··· Records supplied
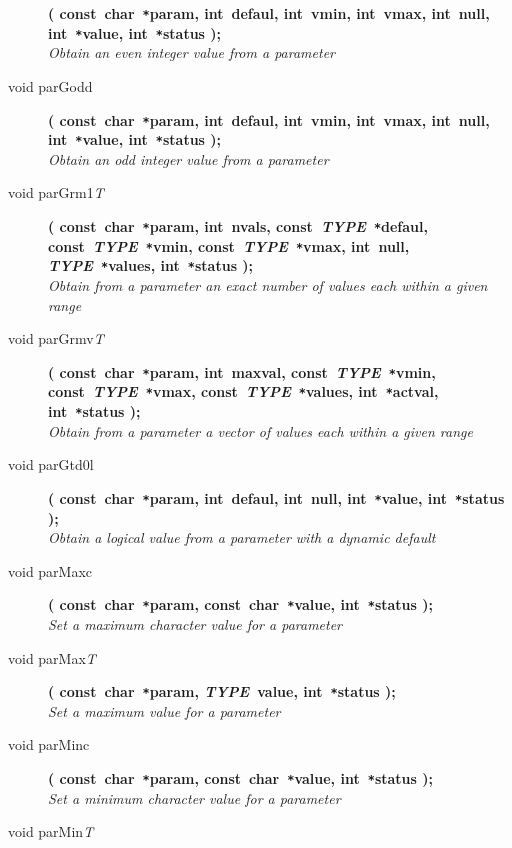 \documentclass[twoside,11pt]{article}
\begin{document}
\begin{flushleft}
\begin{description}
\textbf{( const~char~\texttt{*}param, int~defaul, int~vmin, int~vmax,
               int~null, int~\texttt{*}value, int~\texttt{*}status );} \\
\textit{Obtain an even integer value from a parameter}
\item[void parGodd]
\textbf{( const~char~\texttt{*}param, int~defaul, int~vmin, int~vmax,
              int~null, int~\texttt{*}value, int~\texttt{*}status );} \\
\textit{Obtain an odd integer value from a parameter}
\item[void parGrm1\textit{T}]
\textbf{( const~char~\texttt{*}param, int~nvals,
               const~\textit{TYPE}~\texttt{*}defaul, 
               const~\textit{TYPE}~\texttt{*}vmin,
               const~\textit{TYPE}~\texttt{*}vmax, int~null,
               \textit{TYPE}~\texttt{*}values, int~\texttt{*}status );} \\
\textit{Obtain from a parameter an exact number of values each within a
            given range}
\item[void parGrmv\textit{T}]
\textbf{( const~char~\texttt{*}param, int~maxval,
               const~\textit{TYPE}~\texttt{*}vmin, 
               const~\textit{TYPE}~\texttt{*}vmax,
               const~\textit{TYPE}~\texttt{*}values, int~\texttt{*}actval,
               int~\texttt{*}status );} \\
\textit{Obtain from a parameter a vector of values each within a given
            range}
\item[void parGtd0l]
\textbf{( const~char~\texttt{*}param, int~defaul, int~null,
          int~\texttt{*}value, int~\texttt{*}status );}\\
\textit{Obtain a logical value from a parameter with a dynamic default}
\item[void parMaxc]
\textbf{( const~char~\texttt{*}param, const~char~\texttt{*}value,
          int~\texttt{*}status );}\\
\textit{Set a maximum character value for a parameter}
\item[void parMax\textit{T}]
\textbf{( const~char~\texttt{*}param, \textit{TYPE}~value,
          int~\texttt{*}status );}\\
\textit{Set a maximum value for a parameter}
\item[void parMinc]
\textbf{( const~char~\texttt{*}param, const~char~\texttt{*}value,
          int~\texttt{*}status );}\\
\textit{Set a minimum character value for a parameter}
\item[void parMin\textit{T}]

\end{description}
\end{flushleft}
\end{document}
······
··· Records supplied
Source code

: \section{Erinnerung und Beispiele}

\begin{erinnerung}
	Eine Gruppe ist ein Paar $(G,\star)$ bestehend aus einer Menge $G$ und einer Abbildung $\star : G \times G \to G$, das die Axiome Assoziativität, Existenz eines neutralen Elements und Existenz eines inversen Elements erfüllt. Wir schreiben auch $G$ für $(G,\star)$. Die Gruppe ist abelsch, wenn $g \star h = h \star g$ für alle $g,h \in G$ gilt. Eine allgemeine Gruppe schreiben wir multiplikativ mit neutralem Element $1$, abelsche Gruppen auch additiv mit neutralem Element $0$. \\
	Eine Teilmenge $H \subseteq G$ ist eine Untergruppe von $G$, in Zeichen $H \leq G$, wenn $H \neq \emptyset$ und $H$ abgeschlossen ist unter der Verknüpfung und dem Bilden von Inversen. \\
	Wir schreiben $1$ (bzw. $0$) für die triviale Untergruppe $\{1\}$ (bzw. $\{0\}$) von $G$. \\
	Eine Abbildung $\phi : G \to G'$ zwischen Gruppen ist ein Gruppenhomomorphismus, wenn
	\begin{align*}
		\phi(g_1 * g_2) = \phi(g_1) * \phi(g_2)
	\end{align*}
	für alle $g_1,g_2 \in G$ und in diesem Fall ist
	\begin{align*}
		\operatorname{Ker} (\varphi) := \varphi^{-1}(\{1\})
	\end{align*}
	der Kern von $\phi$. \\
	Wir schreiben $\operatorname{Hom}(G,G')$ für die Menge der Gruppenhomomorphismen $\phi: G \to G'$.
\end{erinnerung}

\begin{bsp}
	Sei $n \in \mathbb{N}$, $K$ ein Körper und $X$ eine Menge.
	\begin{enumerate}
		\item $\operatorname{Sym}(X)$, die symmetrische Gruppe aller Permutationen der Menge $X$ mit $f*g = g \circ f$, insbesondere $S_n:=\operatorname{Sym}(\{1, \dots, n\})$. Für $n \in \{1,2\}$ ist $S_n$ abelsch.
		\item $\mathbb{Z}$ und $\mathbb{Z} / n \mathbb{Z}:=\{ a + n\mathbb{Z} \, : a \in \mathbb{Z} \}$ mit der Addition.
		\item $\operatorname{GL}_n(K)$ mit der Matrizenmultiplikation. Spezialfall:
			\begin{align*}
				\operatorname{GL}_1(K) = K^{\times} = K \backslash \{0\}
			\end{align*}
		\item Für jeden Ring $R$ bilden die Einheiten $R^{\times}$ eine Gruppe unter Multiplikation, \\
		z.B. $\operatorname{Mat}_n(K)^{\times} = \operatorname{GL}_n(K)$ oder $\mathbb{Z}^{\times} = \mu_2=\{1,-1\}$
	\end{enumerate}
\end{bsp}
······
# [Exercise directions]
Look through the data and gather every line with the string "each" in it.

# [Answer]
\textit{Obtain from a parameter an exact number of values each within a
\textit{Obtain from a parameter a vector of values each within a given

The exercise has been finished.